La « réinitialisation » des relations entre le Premier ministre britannique, Sir Keir Starmer, et l’Union européenne (UE) n’a jusqu’à présent pas donné grand-chose, mais il se pourrait que le Royaume-Uni parvienne à conclure un accord avec les États-Unis.

Donald Trump a déclaré dimanche à la BBC qu’il imposerait « certainement » des droits de douane à l’UE. Mais, s’il a laissé entendre qu’il pourrait faire de même avec le Royaume-Uni, il a ajouté : « je pense qu’il est possible de trouver une solution.

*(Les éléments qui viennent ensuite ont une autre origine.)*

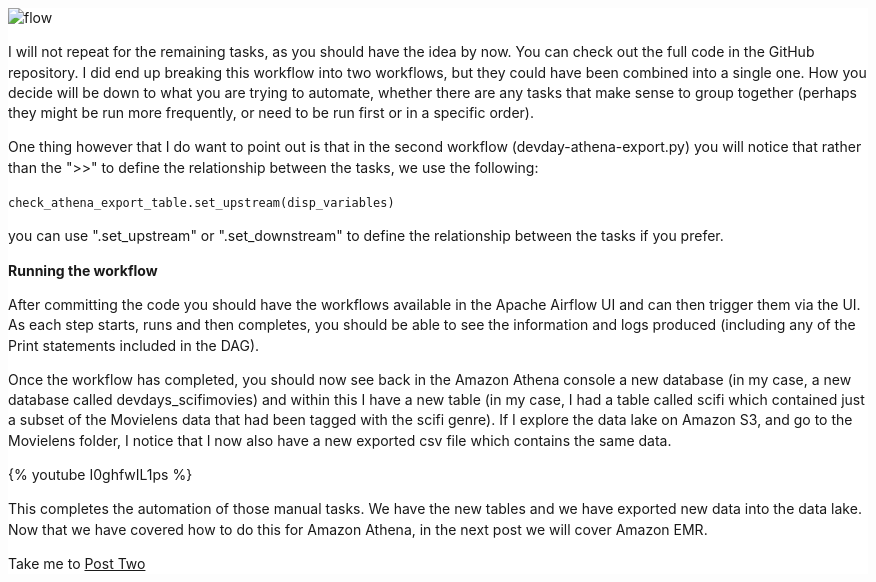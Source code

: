 ![flow](https://github.com/094459/devday-elt-automation/blob/main/images/blog-2.png?raw=true)

I will not repeat for the remaining tasks, as you should have the idea by now. You can check out the full code in the GitHub repository. I did end up breaking this workflow into two workflows, but they could have been combined into a single one. How you decide will be down to what you are trying to automate, whether there are any tasks that make sense to group together (perhaps they might be run more frequently, or need to be run first or in a specific order).

One thing however that I do want to point out is that in the second workflow (devday-athena-export.py) you will notice that rather than the ">>" to define the relationship between the tasks, we use the following:

```
check_athena_export_table.set_upstream(disp_variables)
```
you can use ".set_upstream" or ".set_downstream" to define the relationship between the tasks if you prefer.

**Running the workflow**

After committing the code you should have the workflows available in the Apache Airflow UI and can then trigger them via the UI. As each step starts, runs and then completes, you should be able to see the information and logs produced (including any of the Print statements included in the DAG).

Once the workflow has completed, you should now see back in the Amazon Athena console a new database (in my case, a new database called devdays_scifimovies) and within this I have a new table (in my case, I had a table called scifi which contained just a subset of the Movielens data that had been tagged with the scifi genre). If I explore the data lake on Amazon S3, and go to the Movielens folder, I notice that I now also have a new exported csv file which contains the same data. 

{% youtube I0ghfwIL1ps %}

This completes the automation of those manual tasks. We have the new tables and we have exported new data into the data lake. Now that we have covered how to do this for Amazon Athena, in the next post we will cover Amazon EMR.

Take me to [Post Two](https://dev.to/aws/automating-your-elt-workflows-with-managed-workflows-for-apache-airflow-1h1m)
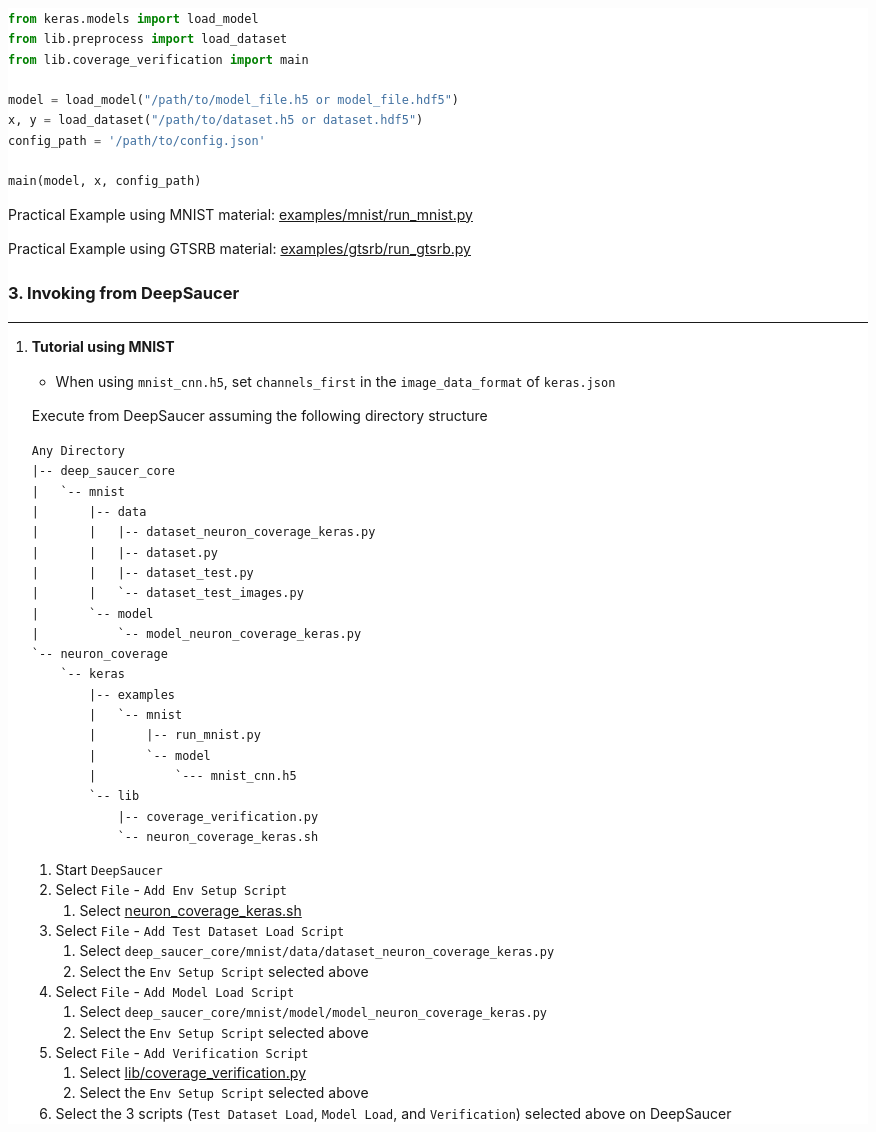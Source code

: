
```python
from keras.models import load_model
from lib.preprocess import load_dataset
from lib.coverage_verification import main

model = load_model("/path/to/model_file.h5 or model_file.hdf5")
x, y = load_dataset("/path/to/dataset.h5 or dataset.hdf5")
config_path = '/path/to/config.json'

main(model, x, config_path)
```

Practical Example using MNIST material: [examples/mnist/run_mnist.py](examples/mnist/run_mnist.py)

Practical Example using GTSRB material: [examples/gtsrb/run_gtsrb.py](examples/gtsrb/run_gtsrb.py)

### 3. Invoking from DeepSaucer
---
1. **Tutorial using MNIST**

    * When using `mnist_cnn.h5`, set `channels_first` in the `image_data_format` of `keras.json`

    Execute from DeepSaucer assuming the following directory structure
    ```text
    Any Directory
    |-- deep_saucer_core
    |   `-- mnist
    |       |-- data
    |       |   |-- dataset_neuron_coverage_keras.py
    |       |   |-- dataset.py
    |       |   |-- dataset_test.py
    |       |   `-- dataset_test_images.py
    |       `-- model
    |           `-- model_neuron_coverage_keras.py
    `-- neuron_coverage
        `-- keras
            |-- examples
            |   `-- mnist
            |       |-- run_mnist.py
            |       `-- model
            |           `--- mnist_cnn.h5
            `-- lib
                |-- coverage_verification.py
                `-- neuron_coverage_keras.sh
    ```

    1. Start `DeepSaucer`
    1. Select `File` - `Add Env Setup Script`
        1. Select [neuron_coverage_keras.sh](lib/neuron_coverage_keras.sh)
    1. Select `File` - `Add Test Dataset Load Script`
       1. Select `deep_saucer_core/mnist/data/dataset_neuron_coverage_keras.py`
       1. Select the `Env Setup Script` selected above
    1. Select `File` - `Add Model Load Script`
       1. Select `deep_saucer_core/mnist/model/model_neuron_coverage_keras.py`
       1. Select the `Env Setup Script` selected above
    1. Select `File` - `Add Verification Script`
       1. Select [lib/coverage_verification.py](lib/coverage_verification.py)
       1. Select the `Env Setup Script` selected above
    1. Select the 3 scripts (`Test Dataset Load`, `Model Load`, and `Verification`) selected above on DeepSaucer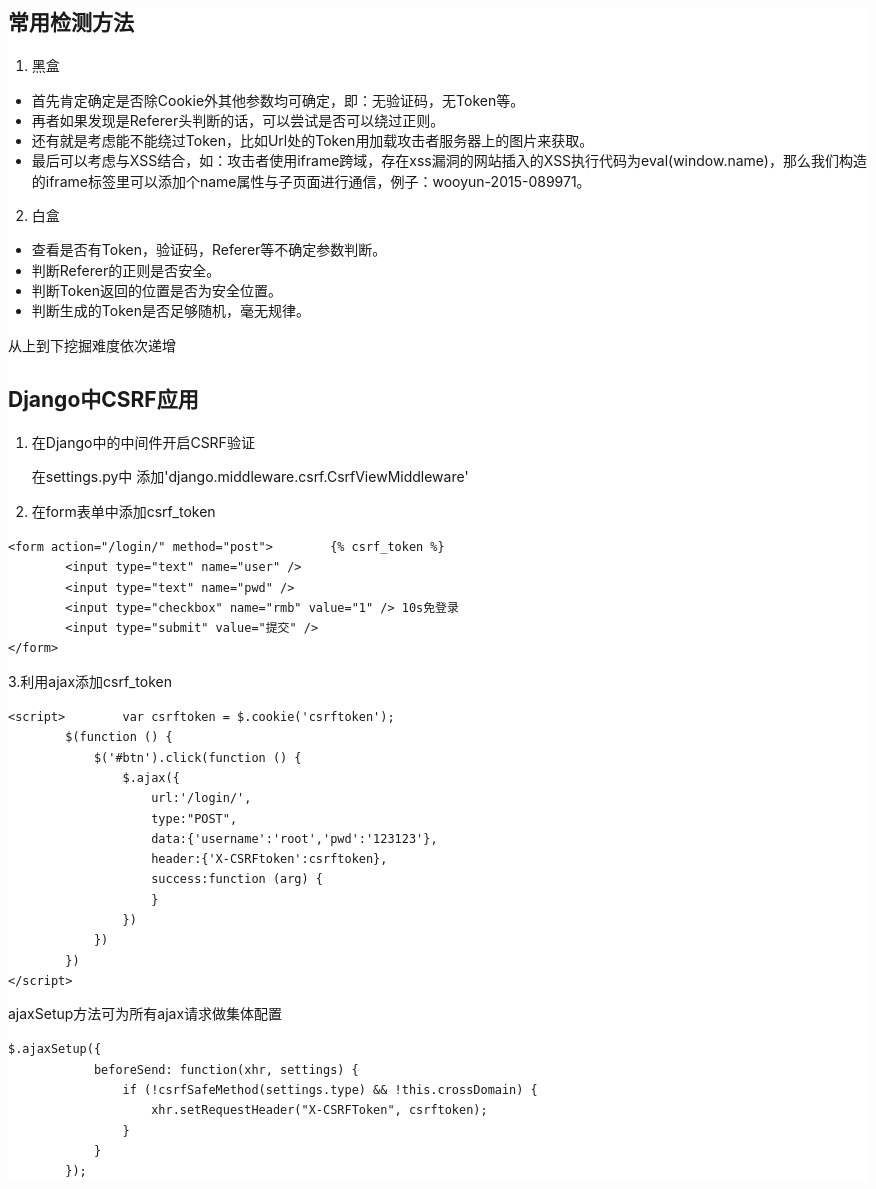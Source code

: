 ## 常用检测方法
1) 黑盒
* 首先肯定确定是否除Cookie外其他参数均可确定，即：无验证码，无Token等。
* 再者如果发现是Referer头判断的话，可以尝试是否可以绕过正则。
* 还有就是考虑能不能绕过Token，比如Url处的Token用加载攻击者服务器上的图片来获取。
* 最后可以考虑与XSS结合，如：攻击者使用iframe跨域，存在xss漏洞的网站插入的XSS执行代码为eval(window.name)，那么我们构造的iframe标签里可以添加个name属性与子页面进行通信，例子：wooyun-2015-089971。

2) 白盒
* 查看是否有Token，验证码，Referer等不确定参数判断。
* 判断Referer的正则是否安全。
* 判断Token返回的位置是否为安全位置。
* 判断生成的Token是否足够随机，毫无规律。

从上到下挖掘难度依次递增


## Django中CSRF应用

1. 在Django中的中间件开启CSRF验证
   
   在settings.py中  添加'django.middleware.csrf.CsrfViewMiddleware'
2. 在form表单中添加csrf_token
```
<form action="/login/" method="post">        {% csrf_token %}
        <input type="text" name="user" />
        <input type="text" name="pwd" />
        <input type="checkbox" name="rmb" value="1" /> 10s免登录
        <input type="submit" value="提交" />
</form>
```

3.利用ajax添加csrf_token
```
<script>        var csrftoken = $.cookie('csrftoken');
        $(function () {
            $('#btn').click(function () {
                $.ajax({
                    url:'/login/',
                    type:"POST",
                    data:{'username':'root','pwd':'123123'},
                    header:{'X-CSRFtoken':csrftoken},
                    success:function (arg) {
                    }
                })
            })
        })
</script>
```

ajaxSetup方法可为所有ajax请求做集体配置
```
$.ajaxSetup({
            beforeSend: function(xhr, settings) {
                if (!csrfSafeMethod(settings.type) && !this.crossDomain) {
                    xhr.setRequestHeader("X-CSRFToken", csrftoken);
                }
            }
        });
```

Le Premier ministre [Keir] Starmer a été très gentil ».

Il se trouve que Donald Trump a également été très gentil avec Keir Starmer ces derniers temps. Fin janvier, il a déclaré que le Premier ministre britannique faisait du « très bon travail ». Ces propos contrastent fortement avec ceux d’Elon Musk, bras droit de Donald Trump, qui a appelé à l’emprisonnement du Travailliste.

Le Royaume-Uni est donc empêtré dans un étrange triangle amoureux. Keir Starmer souhaite se rapprocher le plus possible de l’UE sans donner l’impression de vouloir la rejoindre. Le président américain, dont la mère est née en Écosse, montre son intérêt pour le Royaume-Uni, un pays qui — qu’il l’admette ou non — aime être au centre de l’attention. Mais Donald Trump est hostile à l’UE, de laquelle Keir Starmer veut pourtant se rapprocher.

Le Premier ministre britannique doit donc décider comment obtenir ce dont il a besoin de Bruxelles et de Washington.

Les accords et leurs limites

Keir Starmer, qui dirige le Parti travailliste britannique de centre gauche, n’est pas un adepte de Donald Trump, mais il préside une grande économie anglophone qui ne fait plus partie de l’UE, ce qui lui permet d’agir unilatéralement en matière de commerce.

Selon Ian Lesser, analyste politique au German Marshall Fund, un think tank transatlantique, Donald Trump « comprend mieux le Royaume-Uni en tant qu’acteur unitaire et n’est pas enclin à favoriser les négociations avec l’Union européenne ».

« Il n’aime tout simplement pas l’idée de négocier avec une institution multinationale », explique Ian Lesser lors d’un entretien avec Euractiv.

L’expert indique que, si Donald Trump se sent en affinité avec certains dirigeants de l’UE, comme la Première ministre italienne Giorgia Meloni, « sur les questions commerciales en particulier, l’UE est l’interlocuteur et je pense que c’est quelque chose qui le met mal à l’aise ».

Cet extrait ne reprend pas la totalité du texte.